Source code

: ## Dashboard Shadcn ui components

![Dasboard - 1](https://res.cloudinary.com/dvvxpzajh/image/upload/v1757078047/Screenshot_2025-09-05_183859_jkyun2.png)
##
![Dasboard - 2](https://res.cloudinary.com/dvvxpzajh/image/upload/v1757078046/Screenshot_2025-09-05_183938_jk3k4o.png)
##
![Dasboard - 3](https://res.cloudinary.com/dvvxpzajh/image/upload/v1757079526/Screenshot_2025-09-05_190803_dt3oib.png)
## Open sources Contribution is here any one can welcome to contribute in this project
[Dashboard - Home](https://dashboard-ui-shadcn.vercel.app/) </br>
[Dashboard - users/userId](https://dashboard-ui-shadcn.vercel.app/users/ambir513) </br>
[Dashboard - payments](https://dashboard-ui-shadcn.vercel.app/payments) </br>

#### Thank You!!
□ □ □
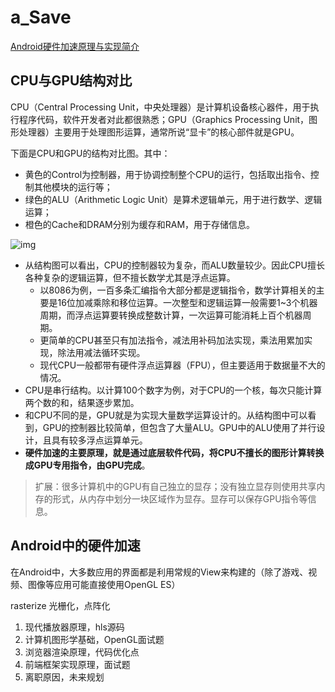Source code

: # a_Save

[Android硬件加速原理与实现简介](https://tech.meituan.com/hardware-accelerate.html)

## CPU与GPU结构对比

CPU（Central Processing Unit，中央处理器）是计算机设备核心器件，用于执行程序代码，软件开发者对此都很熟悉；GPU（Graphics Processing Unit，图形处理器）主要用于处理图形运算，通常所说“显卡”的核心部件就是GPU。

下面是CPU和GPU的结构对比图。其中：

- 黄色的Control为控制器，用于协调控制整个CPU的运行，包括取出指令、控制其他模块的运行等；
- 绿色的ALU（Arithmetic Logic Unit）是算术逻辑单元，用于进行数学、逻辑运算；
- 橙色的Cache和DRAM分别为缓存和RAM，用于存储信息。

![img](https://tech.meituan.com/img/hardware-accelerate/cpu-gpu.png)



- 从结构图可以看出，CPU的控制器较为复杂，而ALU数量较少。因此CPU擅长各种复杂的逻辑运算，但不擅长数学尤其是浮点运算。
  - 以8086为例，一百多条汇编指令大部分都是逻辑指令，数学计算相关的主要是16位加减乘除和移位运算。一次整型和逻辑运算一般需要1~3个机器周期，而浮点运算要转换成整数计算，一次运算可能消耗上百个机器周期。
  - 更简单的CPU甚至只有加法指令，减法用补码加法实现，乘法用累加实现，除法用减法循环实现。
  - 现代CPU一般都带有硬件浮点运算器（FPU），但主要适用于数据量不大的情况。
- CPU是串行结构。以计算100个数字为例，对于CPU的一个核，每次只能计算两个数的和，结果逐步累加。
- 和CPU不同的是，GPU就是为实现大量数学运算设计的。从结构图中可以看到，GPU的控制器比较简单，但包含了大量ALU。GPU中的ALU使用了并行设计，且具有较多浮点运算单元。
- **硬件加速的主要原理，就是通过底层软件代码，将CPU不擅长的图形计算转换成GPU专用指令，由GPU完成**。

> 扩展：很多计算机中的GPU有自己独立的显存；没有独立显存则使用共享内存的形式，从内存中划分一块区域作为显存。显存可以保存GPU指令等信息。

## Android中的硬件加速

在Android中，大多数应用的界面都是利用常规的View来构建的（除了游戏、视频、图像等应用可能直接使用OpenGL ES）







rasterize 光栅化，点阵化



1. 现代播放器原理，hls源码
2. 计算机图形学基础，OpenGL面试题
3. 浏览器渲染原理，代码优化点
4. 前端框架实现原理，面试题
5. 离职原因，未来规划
□ □ □
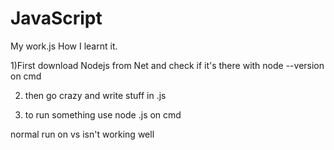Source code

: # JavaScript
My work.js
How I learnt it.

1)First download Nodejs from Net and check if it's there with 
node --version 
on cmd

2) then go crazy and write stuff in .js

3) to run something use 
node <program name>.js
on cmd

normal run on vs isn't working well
□ □ □
*Exercise*. Of the entries above, repeat exactly the lines between the line with "2) then go crazy and write stuff in .js" and the line with "normal run on vs isn't working well", inclusive, and no others.

*Answer below*.
2) then go crazy and write stuff in .js

3) to run something use 
node <program name>.js
on cmd

normal run on vs isn't working well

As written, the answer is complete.